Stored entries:
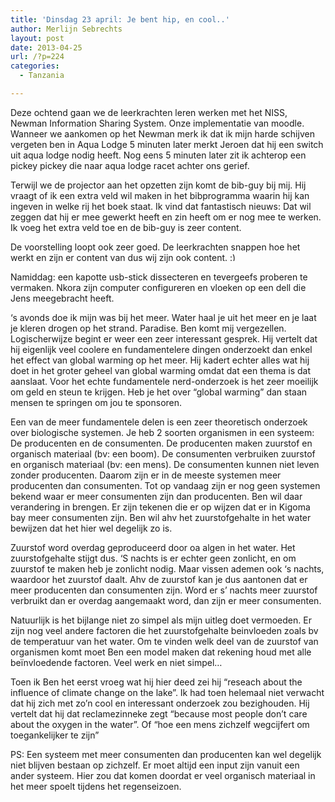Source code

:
 ```yaml
---
title: 'Dinsdag 23 april: Je bent hip, en cool..'
author: Merlijn Sebrechts
layout: post
date: 2013-04-25
url: /?p=224
categories:
  - Tanzania

---
```

Deze ochtend gaan we de leerkrachten leren werken met het NISS, Newman Information Sharing System. Onze implementatie van moodle. Wanneer we aankomen op het Newman merk ik dat ik mijn harde schijven vergeten ben in Aqua Lodge 5 minuten later merkt Jeroen dat hij een switch uit aqua lodge nodig heeft. Nog eens 5 minuten later zit ik achterop een pickey pickey die naar aqua lodge racet achter ons gerief.

Terwijl we de projector aan het opzetten zijn komt de bib-guy bij mij. Hij vraagt of ik een extra veld wil maken in het bibprogramma waarin hij kan ingeven in welke rij het boek staat. Ik vind dat fantastisch nieuws: Dat wil zeggen dat hij er mee gewerkt heeft en zin heeft om er nog mee te werken. Ik voeg het extra veld toe en de bib-guy is zeer content.

De voorstelling loopt ook zeer goed. De leerkrachten snappen hoe het werkt en zijn er content van dus wij zijn ook content. <img src="http://merlijn.sebrechts.be/wp-includes/images/smilies/simple-smile.png" alt=":)" class="wp-smiley" style="height: 1em; max-height: 1em;" />

Namiddag: een kapotte usb-stick dissecteren en tevergeefs proberen te vermaken. Nkora zijn computer configureren en vloeken op een dell die Jens meegebracht heeft.

&#8216;s avonds doe ik mijn was bij het meer. Water haal je uit het meer en je laat je kleren drogen op het strand. Paradise. Ben komt mij vergezellen. Logischerwijze begint er weer een zeer interessant gesprek. Hij vertelt dat hij eigenlijk veel coolere en fundamentelere dingen onderzoekt dan enkel het effect van global warming op het meer. Hij kadert echter alles wat hij doet in het groter geheel van global warming omdat dat een thema is dat aanslaat. Voor het echte fundamentele nerd-onderzoek is het zeer moeilijk om geld en steun te krijgen. Heb je het over &#8220;global warming&#8221; dan staan mensen te springen om jou te sponsoren.

Een van de meer fundamentele delen is een zeer theoretisch onderzoek over biologische systemen. Je heb 2 soorten organismen in een systeem: De producenten en de consumenten. De producenten maken zuurstof en organisch materiaal (bv: een boom). De consumenten verbruiken zuurstof en organisch materiaal (bv: een mens). De consumenten kunnen niet leven zonder producenten. Daarom zijn er in de meeste systemen meer producenten dan consumenten. Tot op vandaag zijn er nog geen systemen bekend waar er meer consumenten zijn dan producenten. Ben wil daar verandering in brengen. Er zijn tekenen die er op wijzen dat er in Kigoma bay meer consumenten zijn. Ben wil ahv het zuurstofgehalte in het water bewijzen dat het hier wel degelijk zo is.

Zuurstof word overdag geproduceerd door oa algen in het water. Het zuurstofgehalte stijgt dus. &#8216;S nachts is er echter geen zonlicht, en om zuurstof te maken heb je zonlicht nodig. Maar vissen ademen ook &#8216;s nachts, waardoor het zuurstof daalt. Ahv de zuurstof kan je dus aantonen dat er meer producenten dan consumenten zijn. Word er s&#8217; nachts meer zuurstof verbruikt dan er overdag aangemaakt word, dan zijn er meer consumenten.

Natuurlijk is het bijlange niet zo simpel als mijn uitleg doet vermoeden. Er zijn nog veel andere factoren die het zuurstofgehalte beinvloeden zoals bv de temperatuur van het water. Om te vinden welk deel van de zuurstof van organismen komt moet Ben een model maken dat rekening houd met alle beïnvloedende factoren. Veel werk en niet simpel&#8230;

Toen ik Ben het eerst vroeg wat hij hier deed zei hij &#8220;reseach about the influence of climate change on the lake&#8221;. Ik had toen helemaal niet verwacht dat hij zich met zo&#8217;n cool en interessant onderzoek zou bezighouden. Hij vertelt dat hij dat reclamezinneke zegt &#8220;because most people don&#8217;t care about the oxygen in the water&#8221;. Of &#8220;hoe een mens zichzelf wegcijfert om toegankelijker te zijn&#8221;

PS: Een systeem met meer consumenten dan producenten kan wel degelijk niet blijven bestaan op zichzelf. Er moet altijd een input zijn vanuit een ander systeem. Hier zou dat komen doordat er veel organisch materiaal in het meer spoelt tijdens het regenseizoen.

-- WHAT IS NEEDED --
If a line of the entries above holds "zichzelf", count it, then report the total alone.

-- THE COMPLETED TASK --
2